Mitchell Hashimoto is another respected developer who is pursuing a considerate, principled approach to using AI for software development. He took a moment to document his journey of adoption
My experience adopting any meaningful tool is that I’ve necessarily gone through three phases: (1) a period of inefficiency (2) a period of adequacy, then finally (3) a period of workflow and life-altering discovery.
In most cases, I have to force myself through phase 1 and 2 because I usually have a workflow I’m already happy and comfortable with.
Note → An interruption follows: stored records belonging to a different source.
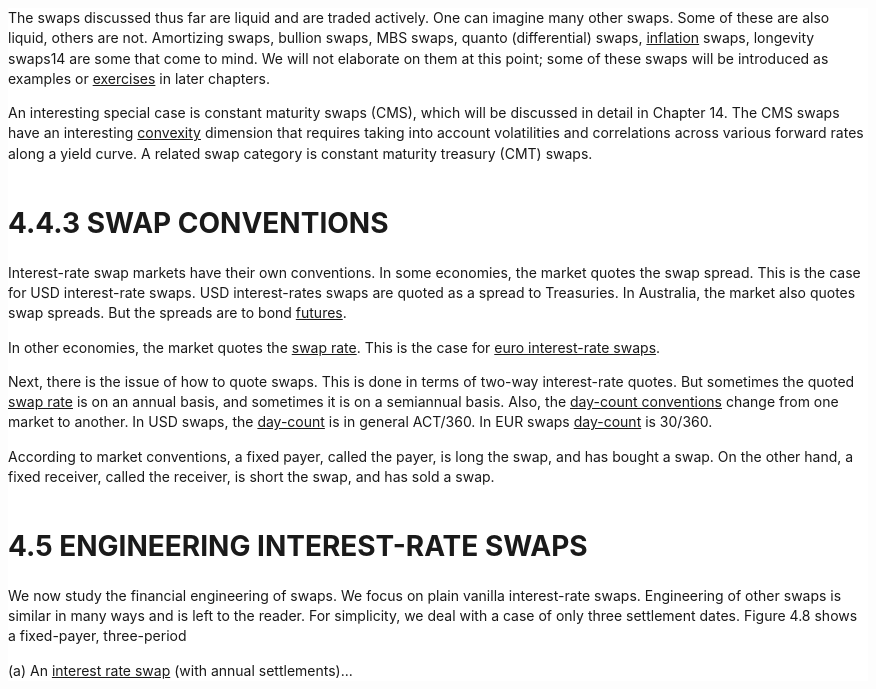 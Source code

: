 The swaps discussed thus far are liquid and are traded actively. One can imagine many other swaps. Some of these are also liquid, others are not. Amortizing swaps, bullion swaps, MBS swaps, quanto (differential) swaps, [inflation](../../International%20Finance/Bridgewater/Principles%20For%20Navigating%20Big%20Debt%20Cycles/Part%20II%20Detailed%20Case%20Studies/German%20Debt%20Crisis%20andHyperinflation%20(1918–1924)/War%20Economies%20and%20Hyperinflation.md) swaps, longevity swaps14 are some that come to mind. We will not elaborate on them at this point; some of these swaps will be introduced as examples or [exercises](../../Financial%20Markets/Financial%20Asset%20Pricing%20Theory%20Overview/Chapter%2012%20-%20Derivatives/Exercises.md) in later chapters.  

An interesting special case is constant maturity swaps (CMS), which will be discussed in detail in Chapter 14. The CMS swaps have an interesting [convexity](../../Fixed%20Income%20Asset%20Pricing/Problem%20Sets/PSET%20II%20Fixed%20Income%20Asset%20Pricing%201.md) dimension that requires taking into account volatilities and correlations across various forward rates along a yield curve. A related swap category is constant maturity treasury (CMT) swaps.  

# 4.4.3 SWAP CONVENTIONS  

Interest-rate swap markets have their own conventions. In some economies, the market quotes the swap spread. This is the case for USD interest-rate swaps. USD interest-rates swaps are quoted as a spread to Treasuries. In Australia, the market also quotes swap spreads. But the spreads are to bond [futures](../../Financial%20Markets/Financial%20Engineering%20and%20Arbitrage%20in%20the%20Financial%20Markets/PART%20I%20RELATIVE%20VALUE%20BUILDING%20BLOCKS/Chapter%203%20-%20Futures%20Markets/Futures%20Not%20Subject%20to%20Cash-And-Carry.md).  

In other economies, the market quotes the [swap rate](../../Fixed%20Income%20Asset%20Pricing/Fixed%20Income%20Lecture%20Notes/Teaching%20Note%204%20Interest%20Rate%20Derivatives.md). This is the case for [euro interest-rate swaps](../Fixed%20Income%20Derivatives/Assessing%20the%20LIFFE%20Swapnote.md).  

Next, there is the issue of how to quote swaps. This is done in terms of two-way interest-rate quotes. But sometimes the quoted [swap rate](../../Fixed%20Income%20Asset%20Pricing/Fixed%20Income%20Lecture%20Notes/Teaching%20Note%204%20Interest%20Rate%20Derivatives.md) is on an annual basis, and sometimes it is on a semiannual basis. Also, the [day-count conventions](../../Financial%20Markets/Fixed%20Income%20Securities%20Tools%20for%20Today's%20Markets/Chapter%201/Day-Count%20Conventions.md) change from one market to another. In USD swaps, the [day-count](../../Financial%20Markets/Financial%20Engineering%20and%20Arbitrage%20in%20the%20Financial%20Markets/PART%20I%20RELATIVE%20VALUE%20BUILDING%20BLOCKS/Chapter%202%20-%20Spot%20Markets/Intra-Year%20Compounding%20and%20Day-Count.md) is in general ACT/360. In EUR swaps [day-count](../../Financial%20Markets/Financial%20Engineering%20and%20Arbitrage%20in%20the%20Financial%20Markets/PART%20I%20RELATIVE%20VALUE%20BUILDING%20BLOCKS/Chapter%202%20-%20Spot%20Markets/Intra-Year%20Compounding%20and%20Day-Count.md) is 30/360.  

According to market conventions, a fixed payer, called the payer, is long the swap, and has bought a swap. On the other hand, a fixed receiver, called the receiver, is short the swap, and has sold a swap.  

# 4.5 ENGINEERING INTEREST-RATE SWAPS  

We now study the financial engineering of swaps. We focus on plain vanilla interest-rate swaps. Engineering of other swaps is similar in many ways and is left to the reader. For simplicity, we deal with a case of only three settlement dates. Figure 4.8 shows a fixed-payer, three-period  

(a) An [interest rate swap](../Primer%20on%20Interest%20Rate%20Swaps.md) (with annual settlements)...  

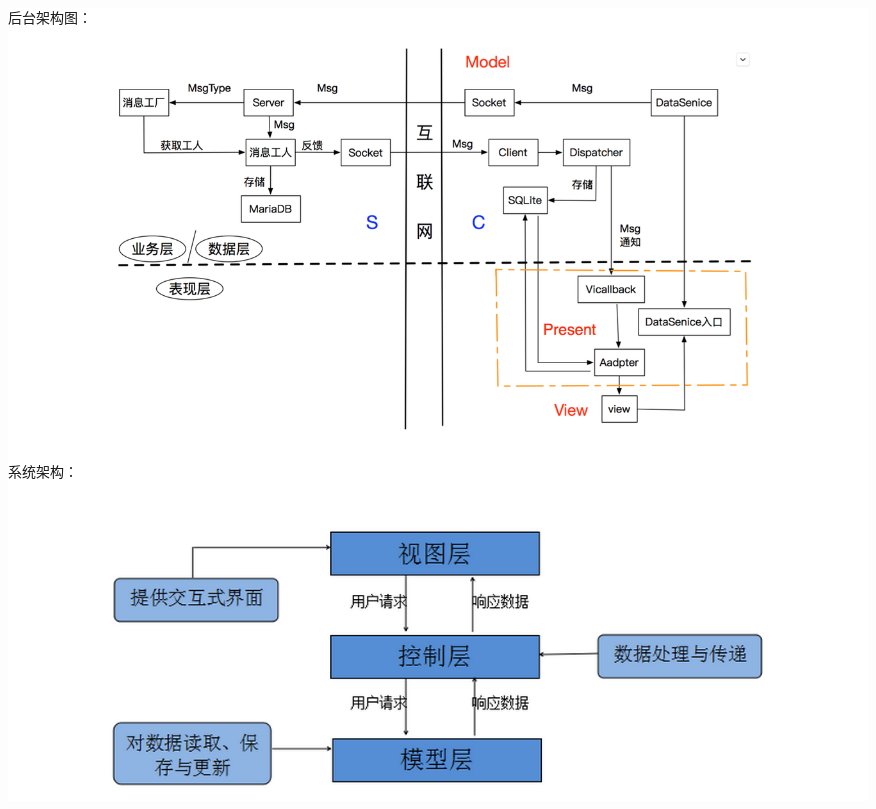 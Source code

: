 后台架构图：

<p align="center">    <img src=".github/uml/3.png" height="400"></img></p>

系统架构：

<p align="center">    <img src=".github/uml/5.png" height="300"></img></p>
Adopting a tool feels like work, and I do not want to put in the effort, but I usually do in an effort to be a well-rounded person of my craft.
This is my journey of how I found value in AI tooling and what I’m trying next with it. In an ocean of overly dramatic, hyped takes, I hope this represents a more nuanced, measured approach to my views on AI and how they’ve changed over time.
One technique he’s adopted is “Engineer the Harness”
I don’t know if there is a broad industry-accepted term for this yet, but I’ve grown to calling this “harness engineering.” It is the idea that anytime you find an agent makes a mistake, you take the time to engineer a solution such that the agent never makes that mistake again. I don’t need to invent any new terms here; if another one exists, I’ll jump on the bandwagon.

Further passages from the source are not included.